TASK DIRECTIONS:
Search the entries for the word "credentials". Copy every line that holds it.

THE RECORDS:
──────────
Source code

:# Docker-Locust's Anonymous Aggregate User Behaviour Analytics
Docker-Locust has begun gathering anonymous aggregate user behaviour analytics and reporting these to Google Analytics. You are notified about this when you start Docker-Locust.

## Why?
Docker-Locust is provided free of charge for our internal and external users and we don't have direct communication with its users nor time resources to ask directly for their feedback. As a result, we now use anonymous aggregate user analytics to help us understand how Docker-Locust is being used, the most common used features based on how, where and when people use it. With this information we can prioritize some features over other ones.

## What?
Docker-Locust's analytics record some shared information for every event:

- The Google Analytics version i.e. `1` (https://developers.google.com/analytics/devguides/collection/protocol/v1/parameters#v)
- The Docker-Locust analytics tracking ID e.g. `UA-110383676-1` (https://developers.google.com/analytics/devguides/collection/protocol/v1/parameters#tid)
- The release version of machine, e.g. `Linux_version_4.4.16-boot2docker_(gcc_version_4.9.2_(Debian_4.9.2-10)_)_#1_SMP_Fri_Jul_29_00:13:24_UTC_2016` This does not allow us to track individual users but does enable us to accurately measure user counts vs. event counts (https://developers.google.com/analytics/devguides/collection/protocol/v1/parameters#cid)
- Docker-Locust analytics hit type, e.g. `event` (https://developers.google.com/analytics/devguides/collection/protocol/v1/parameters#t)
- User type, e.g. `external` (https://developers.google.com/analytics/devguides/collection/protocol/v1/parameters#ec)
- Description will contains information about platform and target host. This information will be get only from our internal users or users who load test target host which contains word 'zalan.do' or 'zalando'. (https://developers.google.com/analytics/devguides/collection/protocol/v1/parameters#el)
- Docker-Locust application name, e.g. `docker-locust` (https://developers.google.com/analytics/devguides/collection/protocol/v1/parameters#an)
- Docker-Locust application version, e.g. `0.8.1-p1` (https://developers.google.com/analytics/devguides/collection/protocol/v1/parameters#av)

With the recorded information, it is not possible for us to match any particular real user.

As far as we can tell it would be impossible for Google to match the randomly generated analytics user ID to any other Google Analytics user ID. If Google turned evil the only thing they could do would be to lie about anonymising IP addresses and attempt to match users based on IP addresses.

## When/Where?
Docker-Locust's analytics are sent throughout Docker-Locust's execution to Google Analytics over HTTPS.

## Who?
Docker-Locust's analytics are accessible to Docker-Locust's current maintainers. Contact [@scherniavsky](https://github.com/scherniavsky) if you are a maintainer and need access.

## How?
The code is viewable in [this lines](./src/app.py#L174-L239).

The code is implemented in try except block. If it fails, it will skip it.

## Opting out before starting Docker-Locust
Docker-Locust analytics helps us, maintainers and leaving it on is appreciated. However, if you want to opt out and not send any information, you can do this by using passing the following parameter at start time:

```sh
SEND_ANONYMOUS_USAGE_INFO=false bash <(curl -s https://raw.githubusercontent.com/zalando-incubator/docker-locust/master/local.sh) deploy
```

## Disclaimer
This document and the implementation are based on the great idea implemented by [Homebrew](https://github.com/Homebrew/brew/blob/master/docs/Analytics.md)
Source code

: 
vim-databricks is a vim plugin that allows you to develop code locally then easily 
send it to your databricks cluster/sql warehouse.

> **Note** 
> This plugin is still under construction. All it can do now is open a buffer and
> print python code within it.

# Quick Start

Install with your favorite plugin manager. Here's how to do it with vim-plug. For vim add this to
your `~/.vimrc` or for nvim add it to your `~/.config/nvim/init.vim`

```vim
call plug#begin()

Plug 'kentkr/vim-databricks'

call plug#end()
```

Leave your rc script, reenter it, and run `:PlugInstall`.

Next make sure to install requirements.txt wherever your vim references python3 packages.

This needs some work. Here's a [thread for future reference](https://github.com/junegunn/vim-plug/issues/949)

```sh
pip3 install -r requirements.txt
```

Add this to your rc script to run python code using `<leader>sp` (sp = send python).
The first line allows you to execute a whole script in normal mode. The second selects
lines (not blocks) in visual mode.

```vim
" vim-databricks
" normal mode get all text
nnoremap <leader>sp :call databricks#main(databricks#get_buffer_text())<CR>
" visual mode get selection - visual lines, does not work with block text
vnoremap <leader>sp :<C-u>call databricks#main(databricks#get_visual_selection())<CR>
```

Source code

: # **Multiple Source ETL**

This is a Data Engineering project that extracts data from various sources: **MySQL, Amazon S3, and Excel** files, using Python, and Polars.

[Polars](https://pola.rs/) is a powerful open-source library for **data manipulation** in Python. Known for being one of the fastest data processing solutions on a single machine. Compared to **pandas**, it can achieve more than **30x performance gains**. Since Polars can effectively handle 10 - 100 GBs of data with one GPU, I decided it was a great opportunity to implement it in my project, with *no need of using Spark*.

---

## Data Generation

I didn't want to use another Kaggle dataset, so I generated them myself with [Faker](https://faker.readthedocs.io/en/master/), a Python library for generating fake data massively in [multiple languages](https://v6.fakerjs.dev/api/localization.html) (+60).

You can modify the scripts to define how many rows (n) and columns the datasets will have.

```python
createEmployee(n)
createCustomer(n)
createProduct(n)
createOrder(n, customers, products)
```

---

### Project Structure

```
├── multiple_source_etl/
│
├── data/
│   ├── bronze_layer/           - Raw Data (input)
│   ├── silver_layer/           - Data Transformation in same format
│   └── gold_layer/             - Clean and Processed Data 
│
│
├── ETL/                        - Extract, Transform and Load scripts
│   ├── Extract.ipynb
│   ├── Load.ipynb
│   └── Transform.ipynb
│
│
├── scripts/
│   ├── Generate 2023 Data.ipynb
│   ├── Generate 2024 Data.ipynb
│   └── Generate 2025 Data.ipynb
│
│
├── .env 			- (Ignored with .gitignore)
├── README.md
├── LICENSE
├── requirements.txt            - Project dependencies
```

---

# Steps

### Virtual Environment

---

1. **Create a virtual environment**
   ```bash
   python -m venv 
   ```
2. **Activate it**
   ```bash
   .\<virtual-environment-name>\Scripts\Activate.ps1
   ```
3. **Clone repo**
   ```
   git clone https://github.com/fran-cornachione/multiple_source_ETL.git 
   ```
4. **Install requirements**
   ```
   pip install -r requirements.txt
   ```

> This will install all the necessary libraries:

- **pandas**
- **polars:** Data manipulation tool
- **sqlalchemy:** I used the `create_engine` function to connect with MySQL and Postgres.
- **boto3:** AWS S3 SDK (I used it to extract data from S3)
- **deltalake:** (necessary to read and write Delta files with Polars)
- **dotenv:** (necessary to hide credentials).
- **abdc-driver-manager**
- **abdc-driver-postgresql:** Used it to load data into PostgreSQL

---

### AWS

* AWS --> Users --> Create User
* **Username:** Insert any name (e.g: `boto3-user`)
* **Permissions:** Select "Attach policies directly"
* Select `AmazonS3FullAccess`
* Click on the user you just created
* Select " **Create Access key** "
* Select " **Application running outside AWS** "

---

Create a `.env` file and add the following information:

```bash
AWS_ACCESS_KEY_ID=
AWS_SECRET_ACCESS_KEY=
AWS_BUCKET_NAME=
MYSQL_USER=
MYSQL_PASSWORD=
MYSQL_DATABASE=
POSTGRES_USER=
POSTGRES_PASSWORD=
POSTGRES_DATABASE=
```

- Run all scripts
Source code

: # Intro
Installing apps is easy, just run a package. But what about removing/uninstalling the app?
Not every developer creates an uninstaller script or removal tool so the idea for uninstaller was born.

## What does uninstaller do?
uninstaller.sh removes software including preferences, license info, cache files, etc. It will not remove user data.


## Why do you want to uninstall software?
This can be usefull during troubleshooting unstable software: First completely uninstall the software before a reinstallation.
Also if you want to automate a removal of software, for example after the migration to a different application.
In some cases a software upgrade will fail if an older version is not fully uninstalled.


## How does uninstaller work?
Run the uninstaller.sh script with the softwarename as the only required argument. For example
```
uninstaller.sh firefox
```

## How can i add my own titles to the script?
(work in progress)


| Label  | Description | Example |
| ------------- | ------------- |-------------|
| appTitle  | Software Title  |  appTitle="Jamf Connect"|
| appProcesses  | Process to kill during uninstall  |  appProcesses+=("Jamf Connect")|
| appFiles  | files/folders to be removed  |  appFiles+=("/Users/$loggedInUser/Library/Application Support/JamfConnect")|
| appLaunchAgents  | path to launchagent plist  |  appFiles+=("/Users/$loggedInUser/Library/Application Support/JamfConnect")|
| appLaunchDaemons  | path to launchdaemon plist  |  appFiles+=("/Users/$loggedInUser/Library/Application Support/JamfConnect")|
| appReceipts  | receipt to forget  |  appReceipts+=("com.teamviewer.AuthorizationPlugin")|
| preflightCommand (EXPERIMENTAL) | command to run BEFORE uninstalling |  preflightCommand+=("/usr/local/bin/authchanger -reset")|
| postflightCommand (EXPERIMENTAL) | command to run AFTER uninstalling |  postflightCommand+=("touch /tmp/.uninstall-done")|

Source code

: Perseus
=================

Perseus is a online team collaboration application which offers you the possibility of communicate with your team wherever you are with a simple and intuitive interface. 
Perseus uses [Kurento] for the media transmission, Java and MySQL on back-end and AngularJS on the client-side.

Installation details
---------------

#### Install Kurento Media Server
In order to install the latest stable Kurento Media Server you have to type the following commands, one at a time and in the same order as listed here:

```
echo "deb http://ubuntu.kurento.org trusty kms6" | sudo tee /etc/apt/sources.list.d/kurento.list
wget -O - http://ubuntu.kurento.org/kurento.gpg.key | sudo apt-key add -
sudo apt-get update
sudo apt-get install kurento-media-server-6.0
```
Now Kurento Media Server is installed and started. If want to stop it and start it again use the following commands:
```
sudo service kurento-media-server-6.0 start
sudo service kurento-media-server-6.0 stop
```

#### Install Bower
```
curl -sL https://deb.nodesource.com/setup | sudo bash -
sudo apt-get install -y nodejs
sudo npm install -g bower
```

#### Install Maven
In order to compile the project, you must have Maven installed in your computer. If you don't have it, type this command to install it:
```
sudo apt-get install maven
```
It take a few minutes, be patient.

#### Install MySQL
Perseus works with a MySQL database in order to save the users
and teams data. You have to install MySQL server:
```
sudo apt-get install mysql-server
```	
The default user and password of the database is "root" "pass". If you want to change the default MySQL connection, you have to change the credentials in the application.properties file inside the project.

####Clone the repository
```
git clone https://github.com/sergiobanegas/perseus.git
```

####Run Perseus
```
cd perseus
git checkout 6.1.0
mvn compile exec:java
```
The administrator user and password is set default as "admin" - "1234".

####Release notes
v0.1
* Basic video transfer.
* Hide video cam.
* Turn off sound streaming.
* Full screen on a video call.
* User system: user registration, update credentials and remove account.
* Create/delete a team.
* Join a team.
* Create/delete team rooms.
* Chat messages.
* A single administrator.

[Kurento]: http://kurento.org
──────────
EXERCISE OUTPUT:
- **dotenv:** (necessary to hide credentials).
The default user and password of the database is "root" "pass". If you want to change the default MySQL connection, you have to change the credentials in the application.properties file inside the project.
* User system: user registration, update credentials and remove account.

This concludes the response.